In the entries below, which lines run from the one containing "Yes, by using" to the one containing "If you are initializing"? Copy exactly those lines, ends included, and no others.

---*---

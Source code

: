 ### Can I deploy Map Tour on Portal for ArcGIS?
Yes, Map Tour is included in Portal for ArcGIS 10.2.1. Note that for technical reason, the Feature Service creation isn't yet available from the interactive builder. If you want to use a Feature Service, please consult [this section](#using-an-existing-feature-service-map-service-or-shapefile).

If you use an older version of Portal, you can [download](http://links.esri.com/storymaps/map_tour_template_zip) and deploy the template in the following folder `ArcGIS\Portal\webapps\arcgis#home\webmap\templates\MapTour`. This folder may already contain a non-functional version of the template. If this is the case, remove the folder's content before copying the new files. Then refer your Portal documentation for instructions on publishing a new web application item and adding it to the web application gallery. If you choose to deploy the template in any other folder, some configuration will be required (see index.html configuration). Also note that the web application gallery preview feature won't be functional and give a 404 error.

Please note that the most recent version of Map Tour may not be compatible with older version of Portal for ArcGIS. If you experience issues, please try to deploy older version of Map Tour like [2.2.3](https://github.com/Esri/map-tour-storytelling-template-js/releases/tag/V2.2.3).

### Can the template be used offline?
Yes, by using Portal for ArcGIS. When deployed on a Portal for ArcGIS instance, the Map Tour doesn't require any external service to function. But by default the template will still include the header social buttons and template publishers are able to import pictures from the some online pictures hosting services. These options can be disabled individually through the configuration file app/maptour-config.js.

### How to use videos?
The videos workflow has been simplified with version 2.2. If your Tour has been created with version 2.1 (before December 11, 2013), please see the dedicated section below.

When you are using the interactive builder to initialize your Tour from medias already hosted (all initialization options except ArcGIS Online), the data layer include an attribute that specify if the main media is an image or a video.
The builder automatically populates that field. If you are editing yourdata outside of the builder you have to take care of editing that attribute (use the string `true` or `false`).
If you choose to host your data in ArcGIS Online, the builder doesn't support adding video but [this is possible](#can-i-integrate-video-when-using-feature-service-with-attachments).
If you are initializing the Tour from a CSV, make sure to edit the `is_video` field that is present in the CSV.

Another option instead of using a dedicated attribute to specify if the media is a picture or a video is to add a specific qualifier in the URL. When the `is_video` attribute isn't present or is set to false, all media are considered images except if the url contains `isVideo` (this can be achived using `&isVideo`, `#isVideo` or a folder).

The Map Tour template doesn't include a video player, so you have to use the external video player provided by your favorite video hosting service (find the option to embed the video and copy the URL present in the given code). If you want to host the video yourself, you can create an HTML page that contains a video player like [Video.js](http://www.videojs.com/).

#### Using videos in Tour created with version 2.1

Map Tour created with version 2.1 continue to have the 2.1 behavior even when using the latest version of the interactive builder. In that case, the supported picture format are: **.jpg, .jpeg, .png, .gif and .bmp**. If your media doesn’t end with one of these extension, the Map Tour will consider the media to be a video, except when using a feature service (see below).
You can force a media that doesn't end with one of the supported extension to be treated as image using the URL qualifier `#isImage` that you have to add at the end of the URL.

---*---

RESULT OF THIS EXERCISE:
Yes, by using Portal for ArcGIS. When deployed on a Portal for ArcGIS instance, the Map Tour doesn't require any external service to function. But by default the template will still include the header social buttons and template publishers are able to import pictures from the some online pictures hosting services. These options can be disabled individually through the configuration file app/maptour-config.js.

### How to use videos?
The videos workflow has been simplified with version 2.2. If your Tour has been created with version 2.1 (before December 11, 2013), please see the dedicated section below.

When you are using the interactive builder to initialize your Tour from medias already hosted (all initialization options except ArcGIS Online), the data layer include an attribute that specify if the main media is an image or a video.
The builder automatically populates that field. If you are editing yourdata outside of the builder you have to take care of editing that attribute (use the string `true` or `false`).
If you choose to host your data in ArcGIS Online, the builder doesn't support adding video but [this is possible](#can-i-integrate-video-when-using-feature-service-with-attachments).
If you are initializing the Tour from a CSV, make sure to edit the `is_video` field that is present in the CSV.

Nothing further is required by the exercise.